## WHAT YOU NEED TO DO
For each line below that holds the word "textit", make a copy.

## INFORMATION SHOWN
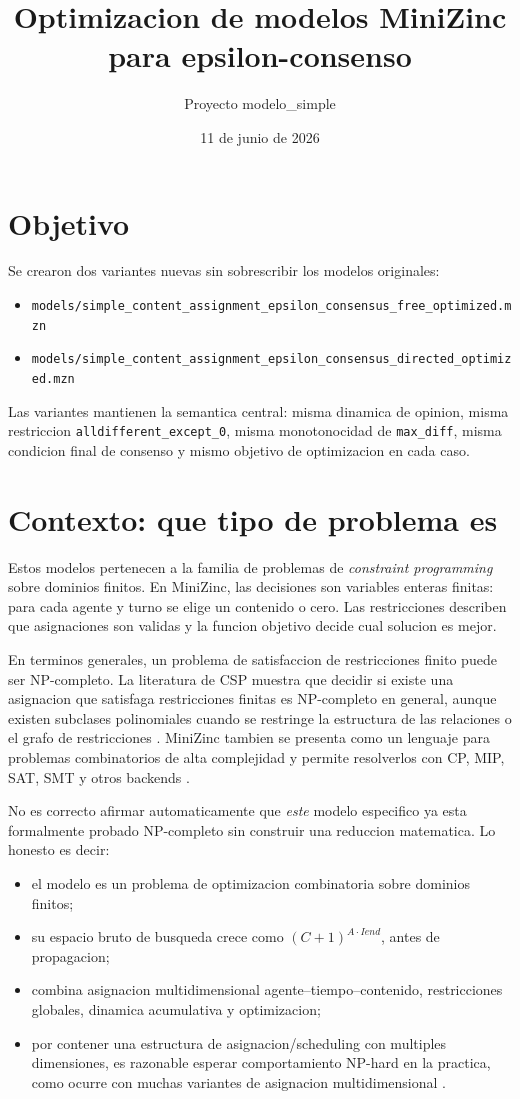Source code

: \documentclass[11pt,a4paper]{article}
\title{Optimizacion de modelos MiniZinc para epsilon-consenso}
\author{Proyecto modelo\_simple}
\date{11 de junio de 2026}
\begin{document}
\maketitle

\section{Objetivo}
Se crearon dos variantes nuevas sin sobrescribir los modelos originales:
\begin{itemize}
  \item \texttt{models/simple\_content\_assignment\_epsilon\_consensus\_free\_optimized.mzn}
  \item \texttt{models/simple\_content\_assignment\_epsilon\_consensus\_directed\_optimized.mzn}
\end{itemize}

Las variantes mantienen la semantica central: misma dinamica de opinion, misma restriccion \texttt{alldifferent\_except\_0}, misma monotonocidad de \texttt{max\_diff}, misma condicion final de consenso y mismo objetivo de optimizacion en cada caso.

\section{Contexto: que tipo de problema es}
Estos modelos pertenecen a la familia de problemas de \textit{constraint programming} sobre dominios finitos. En MiniZinc, las decisiones son variables enteras finitas: para cada agente y turno se elige un contenido o cero. Las restricciones describen que asignaciones son validas y la funcion objetivo decide cual solucion es mejor.

En terminos generales, un problema de satisfaccion de restricciones finito puede ser NP-completo. La literatura de CSP muestra que decidir si existe una asignacion que satisfaga restricciones finitas es NP-completo en general, aunque existen subclases polinomiales cuando se restringe la estructura de las relaciones o el grafo de restricciones \cite{csp-complexity,zhuk2017}. MiniZinc tambien se presenta como un lenguaje para problemas combinatorios de alta complejidad y permite resolverlos con CP, MIP, SAT, SMT y otros backends \cite{minizinc-about}.

No es correcto afirmar automaticamente que \textit{este} modelo especifico ya esta formalmente probado NP-completo sin construir una reduccion matematica. Lo honesto es decir:
\begin{itemize}
  \item el modelo es un problema de optimizacion combinatoria sobre dominios finitos;
  \item su espacio bruto de busqueda crece como \((C+1)^{A\cdot Iend}\), antes de propagacion;
  \item combina asignacion multidimensional agente--tiempo--contenido, restricciones globales, dinamica acumulativa y optimizacion;
  \item por contener una estructura de asignacion/scheduling con multiples dimensiones, es razonable esperar comportamiento NP-hard en la practica, como ocurre con muchas variantes de asignacion multidimensional \cite{multidim-assignment}.
\end{itemize}
\end{document}
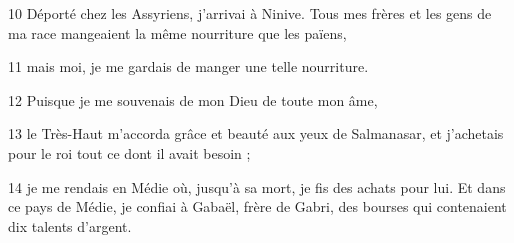 
10 Déporté chez les Assyriens, j’arrivai à Ninive. Tous mes frères et les gens de ma race mangeaient la même nourriture que les païens,

11 mais moi, je me gardais de manger une telle nourriture.

12 Puisque je me souvenais de mon Dieu de toute mon âme,

13 le Très-Haut m’accorda grâce et beauté aux yeux de Salmanasar, et j’achetais pour le roi tout ce dont il avait besoin ;

14 je me rendais en Médie où, jusqu’à sa mort, je fis des achats pour lui. Et dans ce pays de Médie, je confiai à Gabaël, frère de Gabri, des bourses qui contenaient dix talents d’argent.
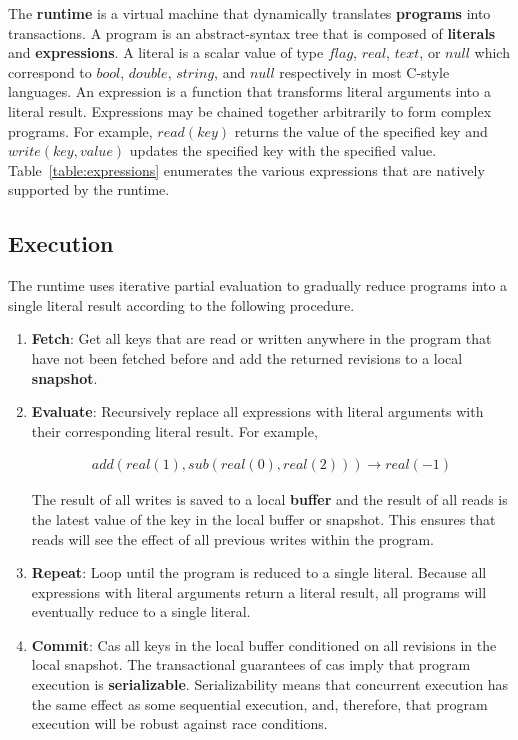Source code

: \documentclass[../main.tex]{subfiles}
\begin{document}
The \textbf{runtime} is a virtual machine that dynamically translates \textbf{programs} into
transactions. A program is an abstract-syntax tree that is composed of \textbf{literals} and
\textbf{expressions}. A literal is a scalar value of type $flag$, $real$, $text$, or $null$ which
correspond to $bool$, $double$, $string$, and $null$ respectively in most C-style languages. An
expression is a function that transforms literal arguments into a literal result. Expressions may be
chained together arbitrarily to form complex programs. For example, $read(key)$ returns the value of
the specified key and $write(key, value)$ updates the specified key with the specified value.
Table~\ref{table:expressions} enumerates the various expressions that are natively supported by the
runtime.

  \subsection{Execution}
  The runtime uses iterative partial evaluation to gradually reduce programs into a
  single literal result according to the following procedure.

  \begin{enumerate}
    \item \textbf{Fetch}: Get all keys that are read or written anywhere in the program that have
          not been fetched before and add the returned revisions to a local \textbf{snapshot}.
    \item \textbf{Evaluate}: Recursively replace all expressions with literal arguments with their
          corresponding literal result. For example,

          \[
          \begin{gathered}
          add(real(1), sub(real(0), real(2))) \rightarrow real(-1)
          \end{gathered}
          \]

          The result of all writes is saved to a local \textbf{buffer} and the result of all reads
          is the latest value of the key in the local buffer or snapshot. This ensures that reads
          will see the effect of all previous writes within the program.
    \item \textbf{Repeat}: Loop until the program is reduced to a single literal. Because all
          expressions with literal arguments return a literal result, all programs will eventually
          reduce to a single literal.
    \item \textbf{Commit}: Cas all keys in the local buffer conditioned on all revisions in
          the local snapshot. The transactional guarantees of cas imply that program execution is
          \textbf{serializable}. Serializability means that concurrent execution has the
          same effect as some sequential execution, and, therefore, that program execution will be
          robust against race conditions.
  \end{enumerate}
\end{document}
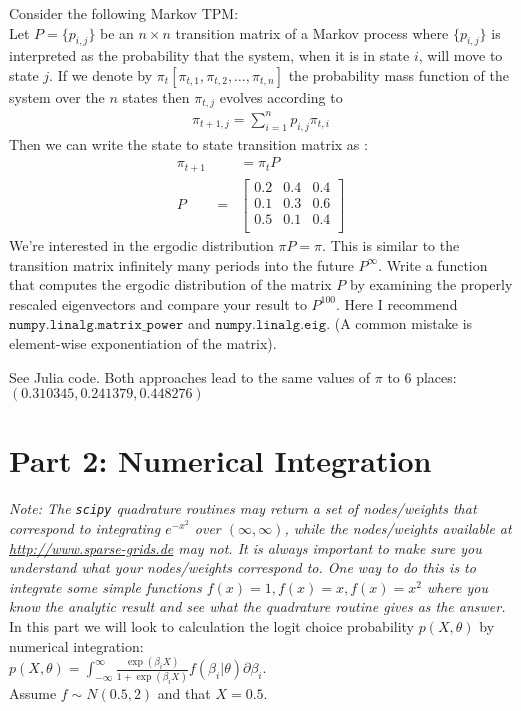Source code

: \documentclass{article}
\begin{document}
\begin{tcolorbox}
Consider the following Markov TPM:\\
Let $P = \{p_{i,j} \}$ be an $n \times n$ transition matrix of a Markov process where $\{p_{i,j} \}$ is interpreted as the probability that the system, when it is in state $i$, will move to state $j$. If we denote by $\pi_t [ \pi_{t,1} , \pi_{t,2}, \ldots, \pi_{t,n}]$ the probability mass function of the system over the $n$ states then $\pi_{t,j}$ evolves according to 
\begin{eqnarray*}
\pi_{t+1,j} = \sum_{i=1}^n p_{i,j} \pi_{t,i}
\end{eqnarray*}
Then we can write the state to state transition matrix as :
\begin{eqnarray*}
\pi_{t+1}& &= \pi_t P \\
P &=&
\left[ {\begin{array}{ccc}
    0.2&    0.4&    0.4\\
    0.1&    0.3&    0.6\\
    0.5&    0.1&    0.4\\
 \end{array} } \right]
\end{eqnarray*}
We're interested in the ergodic distribution $\pi P = \pi$. This is similar to the transition matrix infinitely many periods into the future $P^{\infty}$. Write a function that computes the ergodic distribution of the matrix $P$ by examining the properly rescaled eigenvectors and compare your result to $P^{100}$. Here I recommend $\mathtt{numpy.linalg.matrix\_power}$ and $\mathtt{numpy.linalg.eig}$. (A common mistake is element-wise exponentiation of the matrix).
\end{tcolorbox}

See Julia code. Both approaches lead to the same values of $\pi$ to 6 places:
$(0.310345, 0.241379, 0.448276)$

\section*{Part 2: Numerical Integration}

\begin{tcolorbox}
\textit{Note: The \texttt{scipy} quadrature routines may return a set of nodes/weights that correspond to integrating $e^{-x^2}$ over $(\infty,\infty)$, while the nodes/weights available at \url{http://www.sparse-grids.de} may not. It is always important to make sure you understand what your nodes/weights correspond to. One way to do this is to integrate some simple functions $f(x)=1,f(x)=x,f(x)=x^2$ where you know the analytic result and see what the quadrature routine gives as the answer.}\\

In this part we will look to calculation the logit choice probability $p(X,\theta)$ by numerical integration:\\
 $p(X,\theta) =\int_{-\infty}^{\infty} \frac{\exp(\beta_i X)}{1+ \exp(\beta_i X)} f(\beta_i | \theta) \partial \beta_i$. \\
 Assume $f \sim N(0.5,2)$ and that $X = 0.5$.
\end{tcolorbox}
\end{document}
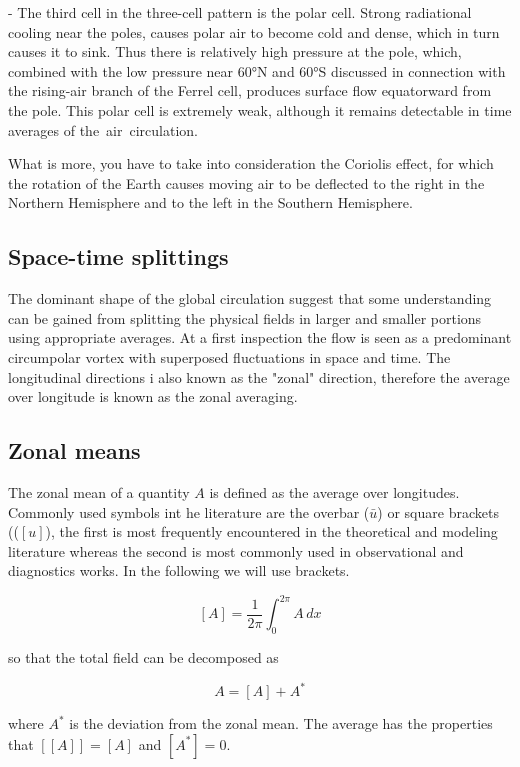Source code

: - The third cell in the three-cell pattern is the polar cell. Strong radiational cooling near the poles, causes polar air to become cold and dense, which in turn causes it to sink. Thus there is relatively high pressure at the pole, which, combined with the low pressure near 60°N and 60°S discussed in connection with the rising-air branch of the Ferrel cell, produces surface flow equatorward from the pole. This polar cell is extremely weak, although it remains detectable in time averages of the air circulation. 

What is more, you have to take into consideration the Coriolis effect, for which the rotation of the Earth causes moving air to be deflected to the right in the Northern Hemisphere and to the left in the Southern Hemisphere. 

\subsection{Space-time splittings}\label{space-time-splittings}

The dominant shape of the global circulation suggest that some
understanding can be gained from splitting the physical fields in larger
and smaller portions using appropriate averages. At a first inspection
the flow is seen as a predominant circumpolar vortex with superposed
fluctuations in space and time. The longitudinal directions i also known as the "zonal" direction, therefore the average over longitude is known
as the zonal averaging.

\subsection{Zonal means}\label{zonal-means}

The zonal mean of a quantity \(A\) is defined as the average over
longitudes. Commonly used symbols int he literature are the overbar
(\(\bar{u}\)) or square brackets ((\([u]\)), the first is most
frequently encountered in the theoretical and modeling literature
whereas the second is most commonly used in observational and
diagnostics works. In the following we will use brackets.

\[[A] = \frac{1}{2\pi}\int_0^{2\pi} A \, dx\]

so that the total field can be decomposed as

\[A = [A] + A^*\]

where \(A^*\) is the deviation from the zonal mean. The average has the
properties that \([[A]] = [A]\) and \([A^*]=0\).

## RESULT OF THIS EXERCISE
Estos modelos pertenecen a la familia de problemas de \textit{constraint programming} sobre dominios finitos. En MiniZinc, las decisiones son variables enteras finitas: para cada agente y turno se elige un contenido o cero. Las restricciones describen que asignaciones son validas y la funcion objetivo decide cual solucion es mejor.
No es correcto afirmar automaticamente que \textit{este} modelo especifico ya esta formalmente probado NP-completo sin construir una reduccion matematica. Lo honesto es decir:
\textit{Note: The \texttt{scipy} quadrature routines may return a set of nodes/weights that correspond to integrating $e^{-x^2}$ over $(\infty,\infty)$, while the nodes/weights available at \url{http://www.sparse-grids.de} may not. It is always important to make sure you understand what your nodes/weights correspond to. One way to do this is to integrate some simple functions $f(x)=1,f(x)=x,f(x)=x^2$ where you know the analytic result and see what the quadrature routine gives as the answer.}\\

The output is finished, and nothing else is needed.